| Problem requirements |
Tell how many lines in the data contain the word "which", and leave out everything else.

### Information provided

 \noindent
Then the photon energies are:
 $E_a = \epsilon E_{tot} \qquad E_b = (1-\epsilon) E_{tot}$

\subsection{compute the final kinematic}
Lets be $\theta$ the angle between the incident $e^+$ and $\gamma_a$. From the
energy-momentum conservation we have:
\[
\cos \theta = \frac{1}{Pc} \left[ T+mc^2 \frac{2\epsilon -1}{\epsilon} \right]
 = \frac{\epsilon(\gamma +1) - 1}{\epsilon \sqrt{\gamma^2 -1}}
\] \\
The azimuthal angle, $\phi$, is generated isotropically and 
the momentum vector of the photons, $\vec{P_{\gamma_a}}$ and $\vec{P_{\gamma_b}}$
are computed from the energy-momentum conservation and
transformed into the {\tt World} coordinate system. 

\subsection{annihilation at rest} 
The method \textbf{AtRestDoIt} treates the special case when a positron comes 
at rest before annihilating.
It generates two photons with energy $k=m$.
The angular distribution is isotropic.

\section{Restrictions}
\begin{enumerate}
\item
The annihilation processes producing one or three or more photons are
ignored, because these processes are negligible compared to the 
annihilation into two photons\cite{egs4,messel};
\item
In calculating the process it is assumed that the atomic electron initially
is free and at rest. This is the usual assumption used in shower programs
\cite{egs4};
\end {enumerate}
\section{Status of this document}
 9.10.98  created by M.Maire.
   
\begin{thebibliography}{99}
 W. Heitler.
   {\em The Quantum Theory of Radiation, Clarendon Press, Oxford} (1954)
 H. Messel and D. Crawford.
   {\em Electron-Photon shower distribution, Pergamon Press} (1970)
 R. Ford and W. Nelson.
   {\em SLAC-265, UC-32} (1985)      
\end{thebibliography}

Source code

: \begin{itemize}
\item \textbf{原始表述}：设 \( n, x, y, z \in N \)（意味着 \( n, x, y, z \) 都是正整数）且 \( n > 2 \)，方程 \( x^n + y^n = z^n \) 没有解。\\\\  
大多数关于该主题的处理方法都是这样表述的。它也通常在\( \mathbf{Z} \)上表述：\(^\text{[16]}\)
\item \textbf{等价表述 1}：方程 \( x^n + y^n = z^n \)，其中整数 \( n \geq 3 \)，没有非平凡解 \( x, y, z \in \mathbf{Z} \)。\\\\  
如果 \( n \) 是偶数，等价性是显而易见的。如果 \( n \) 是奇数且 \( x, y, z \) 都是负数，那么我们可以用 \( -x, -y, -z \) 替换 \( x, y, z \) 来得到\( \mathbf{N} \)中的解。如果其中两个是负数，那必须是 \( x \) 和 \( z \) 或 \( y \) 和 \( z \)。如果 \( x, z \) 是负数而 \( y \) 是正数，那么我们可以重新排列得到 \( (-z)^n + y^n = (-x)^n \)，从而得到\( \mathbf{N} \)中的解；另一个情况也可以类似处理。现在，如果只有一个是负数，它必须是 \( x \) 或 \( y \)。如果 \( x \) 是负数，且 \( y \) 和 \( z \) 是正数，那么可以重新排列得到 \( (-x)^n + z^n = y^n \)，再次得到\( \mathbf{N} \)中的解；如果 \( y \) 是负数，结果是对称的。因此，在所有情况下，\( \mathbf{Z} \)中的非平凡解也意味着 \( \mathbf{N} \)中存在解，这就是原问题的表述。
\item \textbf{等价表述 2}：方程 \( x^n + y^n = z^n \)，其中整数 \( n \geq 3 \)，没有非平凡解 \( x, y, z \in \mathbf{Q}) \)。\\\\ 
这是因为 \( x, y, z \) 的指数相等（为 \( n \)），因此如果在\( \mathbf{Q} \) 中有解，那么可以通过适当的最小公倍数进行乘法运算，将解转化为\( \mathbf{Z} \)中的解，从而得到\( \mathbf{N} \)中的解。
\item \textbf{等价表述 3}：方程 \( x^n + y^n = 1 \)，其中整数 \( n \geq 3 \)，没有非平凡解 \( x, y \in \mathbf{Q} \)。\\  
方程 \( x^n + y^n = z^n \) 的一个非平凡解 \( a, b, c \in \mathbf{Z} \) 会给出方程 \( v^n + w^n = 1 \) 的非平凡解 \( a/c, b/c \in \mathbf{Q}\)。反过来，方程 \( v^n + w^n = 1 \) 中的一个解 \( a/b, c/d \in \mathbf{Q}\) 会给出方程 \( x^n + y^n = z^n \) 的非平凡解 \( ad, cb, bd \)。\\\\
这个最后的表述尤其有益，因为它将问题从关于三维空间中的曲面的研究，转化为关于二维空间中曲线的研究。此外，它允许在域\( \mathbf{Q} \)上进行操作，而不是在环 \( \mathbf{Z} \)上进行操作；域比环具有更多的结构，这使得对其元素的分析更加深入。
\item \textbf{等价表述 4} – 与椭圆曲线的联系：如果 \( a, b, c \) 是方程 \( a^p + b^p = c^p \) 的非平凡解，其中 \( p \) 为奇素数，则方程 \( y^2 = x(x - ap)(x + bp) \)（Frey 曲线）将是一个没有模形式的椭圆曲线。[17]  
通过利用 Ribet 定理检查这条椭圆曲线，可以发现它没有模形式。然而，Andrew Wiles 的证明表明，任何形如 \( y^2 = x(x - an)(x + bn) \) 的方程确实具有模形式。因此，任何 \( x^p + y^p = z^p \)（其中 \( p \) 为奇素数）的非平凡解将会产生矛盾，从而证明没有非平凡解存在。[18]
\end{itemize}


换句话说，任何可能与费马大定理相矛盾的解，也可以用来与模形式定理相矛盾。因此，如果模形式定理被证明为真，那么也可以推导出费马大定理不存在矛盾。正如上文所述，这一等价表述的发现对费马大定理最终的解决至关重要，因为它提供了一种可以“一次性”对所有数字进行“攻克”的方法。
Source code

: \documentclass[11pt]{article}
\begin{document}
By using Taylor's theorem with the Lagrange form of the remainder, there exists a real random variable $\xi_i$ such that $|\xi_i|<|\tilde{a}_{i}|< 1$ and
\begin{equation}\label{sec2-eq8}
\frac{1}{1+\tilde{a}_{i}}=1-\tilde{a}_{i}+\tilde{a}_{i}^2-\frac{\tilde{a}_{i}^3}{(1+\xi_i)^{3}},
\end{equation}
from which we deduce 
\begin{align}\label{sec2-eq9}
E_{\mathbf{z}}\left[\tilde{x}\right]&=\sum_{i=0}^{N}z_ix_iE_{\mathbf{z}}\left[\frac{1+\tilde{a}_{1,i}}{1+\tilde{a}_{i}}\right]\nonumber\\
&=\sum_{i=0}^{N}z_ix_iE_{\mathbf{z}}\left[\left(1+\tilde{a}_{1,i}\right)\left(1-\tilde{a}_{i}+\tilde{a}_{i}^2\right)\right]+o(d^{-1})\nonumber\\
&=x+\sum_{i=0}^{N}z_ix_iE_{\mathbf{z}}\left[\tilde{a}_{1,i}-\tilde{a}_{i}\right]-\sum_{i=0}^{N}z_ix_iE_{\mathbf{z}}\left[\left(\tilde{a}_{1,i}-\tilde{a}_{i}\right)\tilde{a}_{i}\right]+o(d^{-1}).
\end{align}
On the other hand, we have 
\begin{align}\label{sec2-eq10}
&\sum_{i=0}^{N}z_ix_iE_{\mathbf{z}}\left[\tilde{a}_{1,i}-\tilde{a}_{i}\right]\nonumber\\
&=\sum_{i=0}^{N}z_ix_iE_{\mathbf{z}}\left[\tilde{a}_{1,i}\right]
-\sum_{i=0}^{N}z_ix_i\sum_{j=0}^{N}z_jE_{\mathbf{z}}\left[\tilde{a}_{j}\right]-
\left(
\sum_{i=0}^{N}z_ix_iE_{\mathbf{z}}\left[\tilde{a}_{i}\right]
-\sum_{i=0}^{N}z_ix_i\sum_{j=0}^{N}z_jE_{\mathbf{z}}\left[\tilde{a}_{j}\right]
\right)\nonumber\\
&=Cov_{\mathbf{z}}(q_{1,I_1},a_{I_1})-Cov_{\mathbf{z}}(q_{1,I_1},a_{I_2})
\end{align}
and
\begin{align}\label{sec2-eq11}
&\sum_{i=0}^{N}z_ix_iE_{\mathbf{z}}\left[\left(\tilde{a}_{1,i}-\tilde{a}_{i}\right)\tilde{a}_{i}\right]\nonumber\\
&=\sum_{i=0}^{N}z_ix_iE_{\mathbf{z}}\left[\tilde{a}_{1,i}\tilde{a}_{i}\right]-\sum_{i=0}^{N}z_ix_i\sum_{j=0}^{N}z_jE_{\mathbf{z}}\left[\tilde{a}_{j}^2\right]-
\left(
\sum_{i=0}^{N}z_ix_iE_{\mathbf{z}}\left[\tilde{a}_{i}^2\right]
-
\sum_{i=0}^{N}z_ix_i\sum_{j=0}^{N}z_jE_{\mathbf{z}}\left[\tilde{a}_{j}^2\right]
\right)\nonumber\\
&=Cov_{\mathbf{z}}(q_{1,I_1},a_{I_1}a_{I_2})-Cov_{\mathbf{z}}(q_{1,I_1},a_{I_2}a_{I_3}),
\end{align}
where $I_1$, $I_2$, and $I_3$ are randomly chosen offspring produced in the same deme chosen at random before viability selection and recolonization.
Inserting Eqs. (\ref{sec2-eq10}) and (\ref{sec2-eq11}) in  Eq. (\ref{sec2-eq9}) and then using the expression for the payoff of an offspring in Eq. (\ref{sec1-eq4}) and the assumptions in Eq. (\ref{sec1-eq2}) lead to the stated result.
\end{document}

######
### Information provided

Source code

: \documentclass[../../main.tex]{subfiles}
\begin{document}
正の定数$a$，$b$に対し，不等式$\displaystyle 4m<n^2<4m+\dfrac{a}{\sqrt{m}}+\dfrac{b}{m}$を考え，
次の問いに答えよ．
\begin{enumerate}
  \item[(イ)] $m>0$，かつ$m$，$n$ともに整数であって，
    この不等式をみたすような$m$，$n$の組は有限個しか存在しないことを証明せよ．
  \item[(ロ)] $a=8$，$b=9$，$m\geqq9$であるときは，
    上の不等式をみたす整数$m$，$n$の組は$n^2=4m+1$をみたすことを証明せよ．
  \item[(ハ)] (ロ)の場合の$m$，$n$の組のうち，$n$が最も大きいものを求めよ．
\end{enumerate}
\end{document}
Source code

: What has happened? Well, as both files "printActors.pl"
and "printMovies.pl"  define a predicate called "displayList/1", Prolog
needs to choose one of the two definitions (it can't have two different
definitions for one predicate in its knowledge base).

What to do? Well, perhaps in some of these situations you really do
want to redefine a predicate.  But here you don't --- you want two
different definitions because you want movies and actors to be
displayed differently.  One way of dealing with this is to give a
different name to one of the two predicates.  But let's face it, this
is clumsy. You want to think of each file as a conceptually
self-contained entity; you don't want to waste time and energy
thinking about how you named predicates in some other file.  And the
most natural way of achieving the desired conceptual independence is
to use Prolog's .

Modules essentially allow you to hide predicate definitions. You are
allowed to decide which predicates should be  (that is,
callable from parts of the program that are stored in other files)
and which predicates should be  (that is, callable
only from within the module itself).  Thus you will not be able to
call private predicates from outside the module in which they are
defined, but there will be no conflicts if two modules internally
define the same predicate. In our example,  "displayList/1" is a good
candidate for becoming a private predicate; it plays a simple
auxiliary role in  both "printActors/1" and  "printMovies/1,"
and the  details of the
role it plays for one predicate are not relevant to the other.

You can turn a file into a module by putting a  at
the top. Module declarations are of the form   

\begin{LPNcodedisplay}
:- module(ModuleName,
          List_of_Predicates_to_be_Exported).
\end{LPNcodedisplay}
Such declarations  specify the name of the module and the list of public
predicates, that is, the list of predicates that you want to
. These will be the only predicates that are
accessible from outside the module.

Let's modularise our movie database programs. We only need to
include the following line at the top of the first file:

######
### Information provided

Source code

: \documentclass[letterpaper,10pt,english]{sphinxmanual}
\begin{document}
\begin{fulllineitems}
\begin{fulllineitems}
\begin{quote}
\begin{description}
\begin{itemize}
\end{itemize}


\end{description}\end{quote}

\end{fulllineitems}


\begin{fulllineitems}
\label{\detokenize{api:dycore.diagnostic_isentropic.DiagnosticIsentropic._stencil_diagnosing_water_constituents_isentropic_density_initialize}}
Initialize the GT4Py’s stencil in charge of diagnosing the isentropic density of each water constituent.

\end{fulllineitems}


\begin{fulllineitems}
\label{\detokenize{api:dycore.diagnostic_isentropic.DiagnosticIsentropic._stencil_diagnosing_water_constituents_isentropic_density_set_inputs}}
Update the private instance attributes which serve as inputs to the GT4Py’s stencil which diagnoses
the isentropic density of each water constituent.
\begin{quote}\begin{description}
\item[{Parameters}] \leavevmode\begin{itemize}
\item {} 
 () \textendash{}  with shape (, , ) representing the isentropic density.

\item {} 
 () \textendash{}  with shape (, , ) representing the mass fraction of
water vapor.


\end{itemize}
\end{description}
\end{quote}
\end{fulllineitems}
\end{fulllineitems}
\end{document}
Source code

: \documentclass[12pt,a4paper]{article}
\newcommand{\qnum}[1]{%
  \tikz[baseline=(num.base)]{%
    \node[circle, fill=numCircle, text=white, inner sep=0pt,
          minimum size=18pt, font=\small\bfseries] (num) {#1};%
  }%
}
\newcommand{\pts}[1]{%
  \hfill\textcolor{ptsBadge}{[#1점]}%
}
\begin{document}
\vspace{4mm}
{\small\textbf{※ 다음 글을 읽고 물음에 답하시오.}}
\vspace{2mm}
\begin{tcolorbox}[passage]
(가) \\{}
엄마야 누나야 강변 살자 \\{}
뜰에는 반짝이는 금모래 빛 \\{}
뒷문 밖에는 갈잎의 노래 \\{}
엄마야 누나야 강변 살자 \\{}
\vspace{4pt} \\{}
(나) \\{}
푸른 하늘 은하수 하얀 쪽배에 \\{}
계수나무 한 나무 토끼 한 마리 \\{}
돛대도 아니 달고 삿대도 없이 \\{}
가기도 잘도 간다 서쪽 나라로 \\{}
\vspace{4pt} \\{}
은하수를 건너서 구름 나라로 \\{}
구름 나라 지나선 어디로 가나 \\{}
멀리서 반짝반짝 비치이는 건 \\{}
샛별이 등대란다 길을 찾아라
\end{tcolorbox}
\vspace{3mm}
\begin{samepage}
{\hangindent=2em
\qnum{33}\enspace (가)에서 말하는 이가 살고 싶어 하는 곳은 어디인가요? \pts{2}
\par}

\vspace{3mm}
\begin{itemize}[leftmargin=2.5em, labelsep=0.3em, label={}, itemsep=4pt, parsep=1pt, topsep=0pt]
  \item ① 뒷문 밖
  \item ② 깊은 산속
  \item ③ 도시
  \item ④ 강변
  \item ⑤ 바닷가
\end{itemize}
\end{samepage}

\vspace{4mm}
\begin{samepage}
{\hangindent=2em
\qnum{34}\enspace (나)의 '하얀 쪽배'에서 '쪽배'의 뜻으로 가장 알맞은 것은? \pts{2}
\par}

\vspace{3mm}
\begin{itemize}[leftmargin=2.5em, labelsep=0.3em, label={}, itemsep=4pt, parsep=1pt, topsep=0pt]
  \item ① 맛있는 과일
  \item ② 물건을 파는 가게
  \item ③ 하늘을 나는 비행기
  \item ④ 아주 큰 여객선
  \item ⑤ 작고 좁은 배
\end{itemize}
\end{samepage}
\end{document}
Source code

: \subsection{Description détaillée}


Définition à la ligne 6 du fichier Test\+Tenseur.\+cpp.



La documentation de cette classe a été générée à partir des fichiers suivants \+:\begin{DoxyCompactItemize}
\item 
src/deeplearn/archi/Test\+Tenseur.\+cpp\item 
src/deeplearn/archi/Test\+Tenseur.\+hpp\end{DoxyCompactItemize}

######

| Response to this task |
5